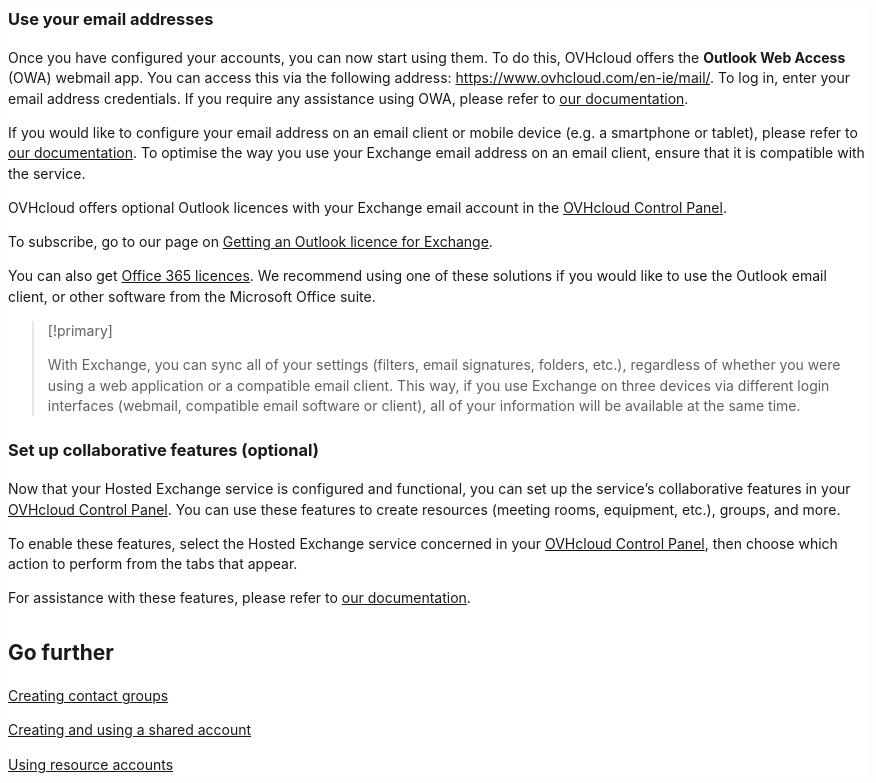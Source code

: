 ### Use your email addresses

Once you have configured your accounts, you can now start using them. To do this, OVHcloud offers the **Outlook Web Access** (OWA) webmail app. You can access this via the following address: <https://www.ovhcloud.com/en-ie/mail/>. To log in, enter your email address credentials. If you require any assistance using OWA, please refer to [our documentation](/products/web-cloud-email-collaborative-solutions-microsoft-exchange).

If you would like to configure your email address on an email client or mobile device (e.g. a smartphone or tablet), please refer to [our documentation](/products/web-cloud-email-collaborative-solutions-microsoft-exchange). To optimise the way you use your Exchange email address on an email client, ensure that it is compatible with the service.

OVHcloud offers optional Outlook licences with your Exchange email account in the [OVHcloud Control Panel](https://www.ovh.com/auth/?action=gotomanager&from=https://www.ovh.ie/&ovhSubsidiary=ie).

To subscribe, go to our page on [Getting an Outlook licence for Exchange](/pages/web_cloud/email_and_collaborative_solutions/microsoft_exchange/office_outlook_license). 

You can also get [Office 365 licences](https://www.ovhcloud.com/en-ie/collaborative-tools/microsoft-365/). We recommend using one of these solutions if you would like to use the Outlook email client, or other software from the Microsoft Office suite.

> [!primary]
>
> With Exchange, you can sync all of your settings (filters, email signatures, folders, etc.), regardless of whether you were using a web application or a compatible email client.
> This way, if you use Exchange on three devices via different login interfaces (webmail, compatible email software or client), all of your information will be available at the same time.
>

### Set up collaborative features (optional)

Now that your Hosted Exchange service is configured and functional, you can set up the service’s collaborative features in your [OVHcloud Control Panel](https://www.ovh.com/auth/?action=gotomanager&from=https://www.ovh.ie/&ovhSubsidiary=ie). You can use these features to create resources (meeting rooms, equipment, etc.), groups, and more.

To enable these features, select the Hosted Exchange service concerned in your [OVHcloud Control Panel](https://www.ovh.com/auth/?action=gotomanager&from=https://www.ovh.ie/&ovhSubsidiary=ie), then choose which action to perform from the tabs that appear.

For assistance with these features, please refer to [our documentation](/products/web-cloud-email-collaborative-solutions-microsoft-exchange).

## Go further

[Creating contact groups](/pages/web_cloud/email_and_collaborative_solutions/microsoft_exchange/feature_groups)

[Creating and using a shared account](/pages/web_cloud/email_and_collaborative_solutions/microsoft_exchange/feature_shared_account)

[Using resource accounts](/pages/web_cloud/email_and_collaborative_solutions/microsoft_exchange/feature_resources)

☆ ☆ ☆ ☆ ☆

Problem to solve - Repeat the listing verbatim without its pictures.

Answer area -
Source code

: ### Use your email addresses

Once you have configured your accounts, you can now start using them. To do this, OVHcloud offers the **Outlook Web Access** (OWA) webmail app. You can access this via the following address: <https://www.ovhcloud.com/en-ie/mail/>. To log in, enter your email address credentials. If you require any assistance using OWA, please refer to [our documentation](/products/web-cloud-email-collaborative-solutions-microsoft-exchange).

If you would like to configure your email address on an email client or mobile device (e.g. a smartphone or tablet), please refer to [our documentation](/products/web-cloud-email-collaborative-solutions-microsoft-exchange). To optimise the way you use your Exchange email address on an email client, ensure that it is compatible with the service.

OVHcloud offers optional Outlook licences with your Exchange email account in the [OVHcloud Control Panel](https://www.ovh.com/auth/?action=gotomanager&from=https://www.ovh.ie/&ovhSubsidiary=ie).

To subscribe, go to our page on [Getting an Outlook licence for Exchange](/pages/web_cloud/email_and_collaborative_solutions/microsoft_exchange/office_outlook_license). 

You can also get [Office 365 licences](https://www.ovhcloud.com/en-ie/collaborative-tools/microsoft-365/). We recommend using one of these solutions if you would like to use the Outlook email client, or other software from the Microsoft Office suite.

> [!primary]
>
> With Exchange, you can sync all of your settings (filters, email signatures, folders, etc.), regardless of whether you were using a web application or a compatible email client.
> This way, if you use Exchange on three devices via different login interfaces (webmail, compatible email software or client), all of your information will be available at the same time.
>

### Set up collaborative features (optional)

Now that your Hosted Exchange service is configured and functional, you can set up the service’s collaborative features in your [OVHcloud Control Panel](https://www.ovh.com/auth/?action=gotomanager&from=https://www.ovh.ie/&ovhSubsidiary=ie). You can use these features to create resources (meeting rooms, equipment, etc.), groups, and more.

To enable these features, select the Hosted Exchange service concerned in your [OVHcloud Control Panel](https://www.ovh.com/auth/?action=gotomanager&from=https://www.ovh.ie/&ovhSubsidiary=ie), then choose which action to perform from the tabs that appear.

For assistance with these features, please refer to [our documentation](/products/web-cloud-email-collaborative-solutions-microsoft-exchange).

## Go further

[Creating contact groups](/pages/web_cloud/email_and_collaborative_solutions/microsoft_exchange/feature_groups)

[Creating and using a shared account](/pages/web_cloud/email_and_collaborative_solutions/microsoft_exchange/feature_shared_account)

[Using resource accounts](/pages/web_cloud/email_and_collaborative_solutions/microsoft_exchange/feature_resources)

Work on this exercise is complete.